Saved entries
────────────────

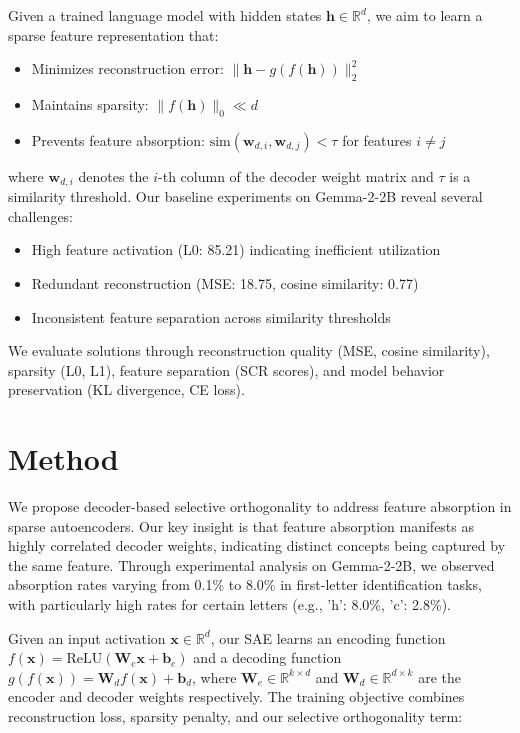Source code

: \documentclass{article} %
\begin{document}
Given a trained language model with hidden states $\mathbf{h} \in \mathbb{R}^d$, we aim to learn a sparse feature representation that:

\begin{itemize}
\item Minimizes reconstruction error: $\|\mathbf{h} - g(f(\mathbf{h}))\|_2^2$
\item Maintains sparsity: $\|f(\mathbf{h})\|_0 \ll d$
\item Prevents feature absorption: $\text{sim}(\mathbf{w}_{d,i}, \mathbf{w}_{d,j}) < \tau$ for features $i \neq j$
\end{itemize}

where $\mathbf{w}_{d,i}$ denotes the $i$-th column of the decoder weight matrix and $\tau$ is a similarity threshold. Our baseline experiments on Gemma-2-2B reveal several challenges:

\begin{itemize}
\item High feature activation (L0: 85.21) indicating inefficient utilization
\item Redundant reconstruction (MSE: 18.75, cosine similarity: 0.77)
\item Inconsistent feature separation across similarity thresholds
\end{itemize}

We evaluate solutions through reconstruction quality (MSE, cosine similarity), sparsity (L0, L1), feature separation (SCR scores), and model behavior preservation (KL divergence, CE loss).

\section{Method}
\label{sec:method}

We propose decoder-based selective orthogonality to address feature absorption in sparse autoencoders. Our key insight is that feature absorption manifests as highly correlated decoder weights, indicating distinct concepts being captured by the same feature. Through experimental analysis on Gemma-2-2B, we observed absorption rates varying from 0.1\% to 8.0\% in first-letter identification tasks, with particularly high rates for certain letters (e.g., 'h': 8.0\%, 'c': 2.8\%).

Given an input activation $\mathbf{x} \in \mathbb{R}^d$, our SAE learns an encoding function $f(\mathbf{x}) = \text{ReLU}(\mathbf{W}_e\mathbf{x} + \mathbf{b}_e)$ and a decoding function $g(f(\mathbf{x})) = \mathbf{W}_df(\mathbf{x}) + \mathbf{b}_d$, where $\mathbf{W}_e \in \mathbb{R}^{k \times d}$ and $\mathbf{W}_d \in \mathbb{R}^{d \times k}$ are the encoder and decoder weights respectively. The training objective combines reconstruction loss, sparsity penalty, and our selective orthogonality term:
\end{document}
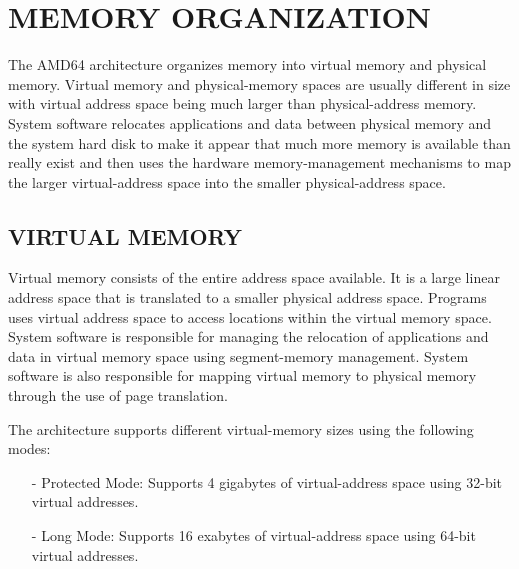 \section{MEMORY ORGANIZATION}

The AMD64 architecture organizes memory into virtual memory and physical memory\cite{SS:AMD64-V2}. Virtual memory and physical-memory spaces are usually different in size with virtual address space being much larger than physical-address memory.  System software relocates applications and data between physical memory and the system hard disk to make it appear that much more memory is available than really exist and then uses the hardware memory-management mechanisms to map the larger virtual-address space into the smaller physical-address space.

\subsection {VIRTUAL MEMORY}
Virtual memory consists of the entire address space available. It is a large linear address space that is translated to a smaller physical address space. Programs uses virtual address space to access locations within the virtual memory space. System software is responsible for managing the relocation of applications and data in virtual memory space using segment-memory management. System software is also responsible for mapping virtual memory to physical memory through the use of page translation.

The architecture supports different virtual-memory sizes using the following modes:
\begin{itemize}

\item[-] Protected Mode: Supports 4 gigabytes of virtual-address space using 32-bit virtual  addresses.

\item[-] Long Mode: Supports 16 exabytes of virtual-address space using 64-bit virtual addresses.
\end{itemize}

────────────────

▶ **Required work**
Your answer should consist of all lines above that include the string "applications".

▶ **Output below**
The AMD64 architecture organizes memory into virtual memory and physical memory\cite{SS:AMD64-V2}. Virtual memory and physical-memory spaces are usually different in size with virtual address space being much larger than physical-address memory.  System software relocates applications and data between physical memory and the system hard disk to make it appear that much more memory is available than really exist and then uses the hardware memory-management mechanisms to map the larger virtual-address space into the smaller physical-address space.
Virtual memory consists of the entire address space available. It is a large linear address space that is translated to a smaller physical address space. Programs uses virtual address space to access locations within the virtual memory space. System software is responsible for managing the relocation of applications and data in virtual memory space using segment-memory management. System software is also responsible for mapping virtual memory to physical memory through the use of page translation.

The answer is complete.